● **WHAT YOU WILL DO**
Look in the material below for the line holding "This article provides". Set it down exactly, with each later line up to and including the line holding "- Highly confidential protection".

-------- DATA LISTING --------

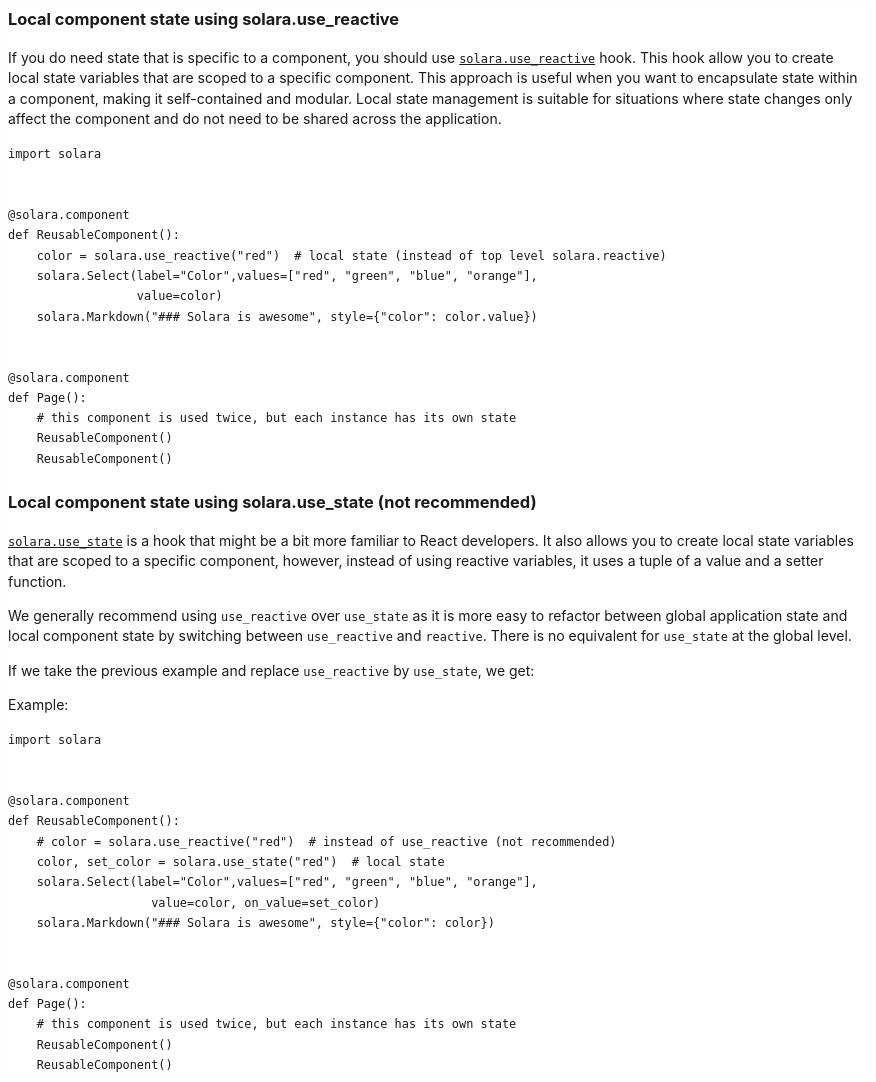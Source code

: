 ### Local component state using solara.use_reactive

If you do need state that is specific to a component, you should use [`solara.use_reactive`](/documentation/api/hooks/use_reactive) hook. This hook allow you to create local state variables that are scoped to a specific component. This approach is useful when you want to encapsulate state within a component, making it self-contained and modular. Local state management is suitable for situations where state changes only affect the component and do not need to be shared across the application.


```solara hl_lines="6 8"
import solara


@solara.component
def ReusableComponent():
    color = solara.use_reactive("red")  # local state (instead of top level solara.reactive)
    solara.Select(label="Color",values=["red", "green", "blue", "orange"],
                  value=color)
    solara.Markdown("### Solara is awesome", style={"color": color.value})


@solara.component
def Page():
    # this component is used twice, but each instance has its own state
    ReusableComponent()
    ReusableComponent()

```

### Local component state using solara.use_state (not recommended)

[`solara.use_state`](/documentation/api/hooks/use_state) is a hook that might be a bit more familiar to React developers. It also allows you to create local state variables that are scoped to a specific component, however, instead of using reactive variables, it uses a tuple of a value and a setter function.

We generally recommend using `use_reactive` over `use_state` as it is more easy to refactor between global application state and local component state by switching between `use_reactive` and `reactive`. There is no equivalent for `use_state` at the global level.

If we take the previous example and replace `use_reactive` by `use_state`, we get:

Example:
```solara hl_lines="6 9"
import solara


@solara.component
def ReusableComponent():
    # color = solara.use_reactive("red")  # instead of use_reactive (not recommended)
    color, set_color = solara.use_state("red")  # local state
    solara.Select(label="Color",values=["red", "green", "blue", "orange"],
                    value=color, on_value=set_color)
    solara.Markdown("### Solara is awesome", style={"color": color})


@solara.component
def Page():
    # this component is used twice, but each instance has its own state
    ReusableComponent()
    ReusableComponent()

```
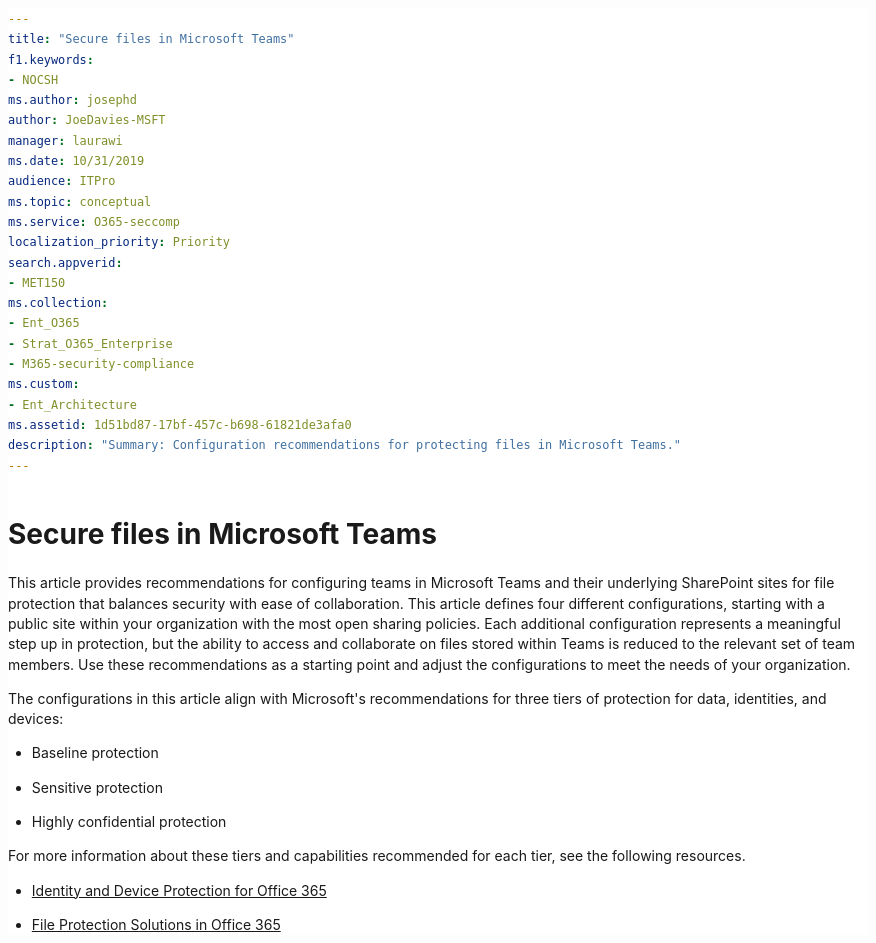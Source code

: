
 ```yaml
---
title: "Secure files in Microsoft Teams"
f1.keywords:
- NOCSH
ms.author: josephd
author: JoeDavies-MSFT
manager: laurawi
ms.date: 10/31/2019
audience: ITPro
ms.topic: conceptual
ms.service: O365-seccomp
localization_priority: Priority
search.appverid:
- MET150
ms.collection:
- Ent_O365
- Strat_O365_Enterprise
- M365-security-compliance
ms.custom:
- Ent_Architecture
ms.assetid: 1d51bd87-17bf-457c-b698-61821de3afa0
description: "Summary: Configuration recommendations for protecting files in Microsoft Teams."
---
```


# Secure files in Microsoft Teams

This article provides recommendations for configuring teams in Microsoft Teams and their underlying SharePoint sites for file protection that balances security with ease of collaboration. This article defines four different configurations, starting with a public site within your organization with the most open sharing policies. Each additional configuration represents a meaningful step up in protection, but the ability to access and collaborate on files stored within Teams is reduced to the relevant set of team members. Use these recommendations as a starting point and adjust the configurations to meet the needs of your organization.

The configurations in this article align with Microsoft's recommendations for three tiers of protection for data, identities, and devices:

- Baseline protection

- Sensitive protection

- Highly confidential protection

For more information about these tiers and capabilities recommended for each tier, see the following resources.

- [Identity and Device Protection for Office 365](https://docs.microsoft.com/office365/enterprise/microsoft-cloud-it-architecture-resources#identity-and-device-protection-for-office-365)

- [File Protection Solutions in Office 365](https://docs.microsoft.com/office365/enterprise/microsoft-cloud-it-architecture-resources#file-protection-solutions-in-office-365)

--------
-------- DATA LISTING --------

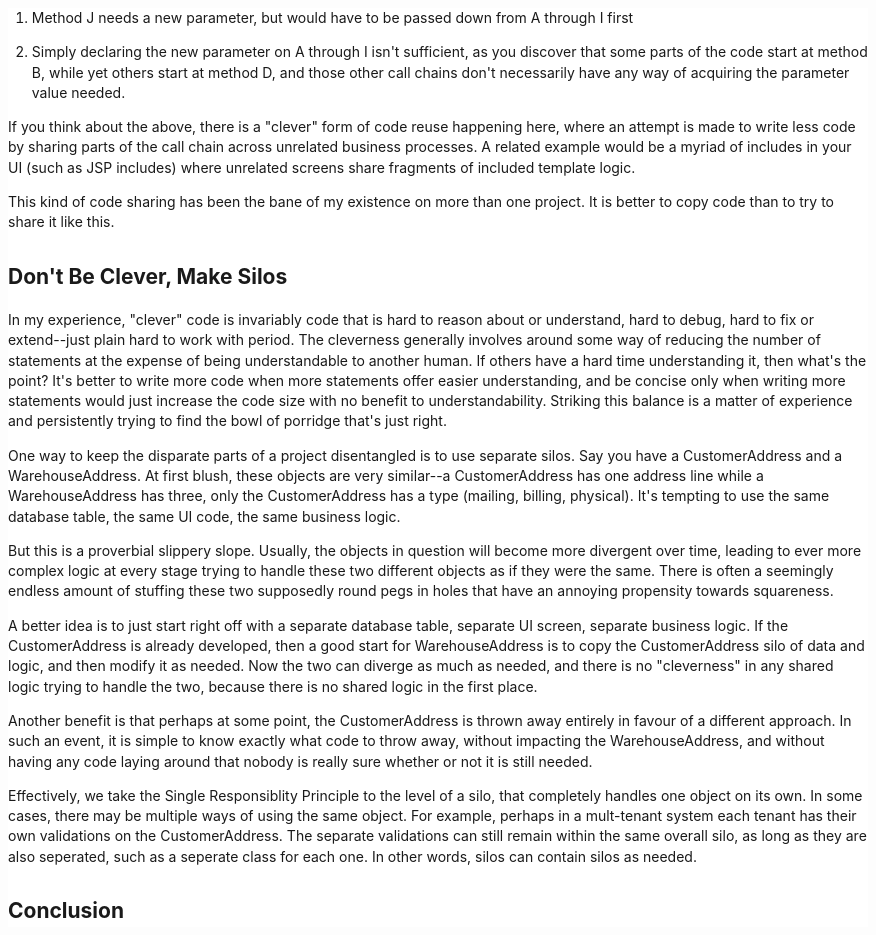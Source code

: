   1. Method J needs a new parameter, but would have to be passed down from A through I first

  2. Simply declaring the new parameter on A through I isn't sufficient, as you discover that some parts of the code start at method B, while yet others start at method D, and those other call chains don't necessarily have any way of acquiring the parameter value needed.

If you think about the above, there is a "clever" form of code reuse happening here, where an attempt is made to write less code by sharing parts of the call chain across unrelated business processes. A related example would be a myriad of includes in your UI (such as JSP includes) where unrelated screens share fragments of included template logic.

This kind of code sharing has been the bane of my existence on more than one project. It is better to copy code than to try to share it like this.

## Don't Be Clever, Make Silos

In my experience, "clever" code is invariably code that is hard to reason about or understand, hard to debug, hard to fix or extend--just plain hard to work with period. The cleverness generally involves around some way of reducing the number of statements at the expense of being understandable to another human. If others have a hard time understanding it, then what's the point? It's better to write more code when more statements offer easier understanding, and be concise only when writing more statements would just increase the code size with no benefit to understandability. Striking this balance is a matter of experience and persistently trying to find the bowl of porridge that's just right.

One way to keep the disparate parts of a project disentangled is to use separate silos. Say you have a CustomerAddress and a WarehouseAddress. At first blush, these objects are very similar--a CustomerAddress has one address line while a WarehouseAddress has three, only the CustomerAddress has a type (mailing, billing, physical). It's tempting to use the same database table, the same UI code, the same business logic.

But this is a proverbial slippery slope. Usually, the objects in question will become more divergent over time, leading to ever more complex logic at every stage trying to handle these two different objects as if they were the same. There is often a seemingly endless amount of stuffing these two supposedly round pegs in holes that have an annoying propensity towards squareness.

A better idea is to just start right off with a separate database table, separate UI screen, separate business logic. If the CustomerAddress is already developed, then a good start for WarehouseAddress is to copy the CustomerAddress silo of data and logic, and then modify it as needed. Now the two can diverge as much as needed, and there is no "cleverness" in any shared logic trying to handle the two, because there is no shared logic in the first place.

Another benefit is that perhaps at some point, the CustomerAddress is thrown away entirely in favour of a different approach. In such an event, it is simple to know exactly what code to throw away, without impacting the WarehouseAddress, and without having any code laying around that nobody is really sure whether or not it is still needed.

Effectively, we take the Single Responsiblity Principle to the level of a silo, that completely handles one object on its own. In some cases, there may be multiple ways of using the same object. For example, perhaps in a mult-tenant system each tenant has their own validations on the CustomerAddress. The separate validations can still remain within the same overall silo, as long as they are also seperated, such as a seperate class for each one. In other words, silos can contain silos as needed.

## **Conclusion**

--------
-------- DATA LISTING --------

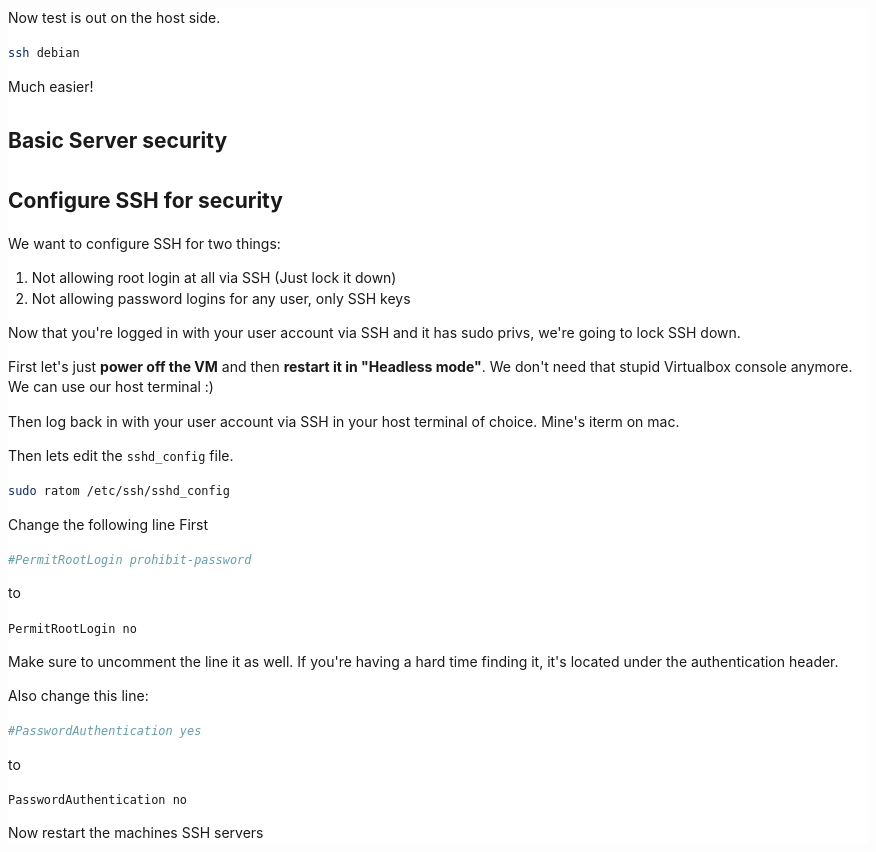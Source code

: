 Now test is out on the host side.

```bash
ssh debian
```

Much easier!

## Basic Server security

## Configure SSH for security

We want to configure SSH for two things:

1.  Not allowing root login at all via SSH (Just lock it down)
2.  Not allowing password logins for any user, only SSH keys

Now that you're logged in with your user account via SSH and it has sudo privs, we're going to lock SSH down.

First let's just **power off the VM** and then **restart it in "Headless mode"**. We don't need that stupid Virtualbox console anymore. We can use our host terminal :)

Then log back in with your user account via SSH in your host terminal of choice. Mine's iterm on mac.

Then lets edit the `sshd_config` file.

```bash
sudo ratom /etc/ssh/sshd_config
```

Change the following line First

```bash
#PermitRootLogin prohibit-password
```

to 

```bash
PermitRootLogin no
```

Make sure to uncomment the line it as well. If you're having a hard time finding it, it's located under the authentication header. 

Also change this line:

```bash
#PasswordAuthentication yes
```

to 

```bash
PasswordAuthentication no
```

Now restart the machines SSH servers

--------

● **SOLVED PROBLEM**
This article provides recommendations for configuring teams in Microsoft Teams and their underlying SharePoint sites for file protection that balances security with ease of collaboration. This article defines four different configurations, starting with a public site within your organization with the most open sharing policies. Each additional configuration represents a meaningful step up in protection, but the ability to access and collaborate on files stored within Teams is reduced to the relevant set of team members. Use these recommendations as a starting point and adjust the configurations to meet the needs of your organization.

The configurations in this article align with Microsoft's recommendations for three tiers of protection for data, identities, and devices:

- Baseline protection

- Sensitive protection

- Highly confidential protection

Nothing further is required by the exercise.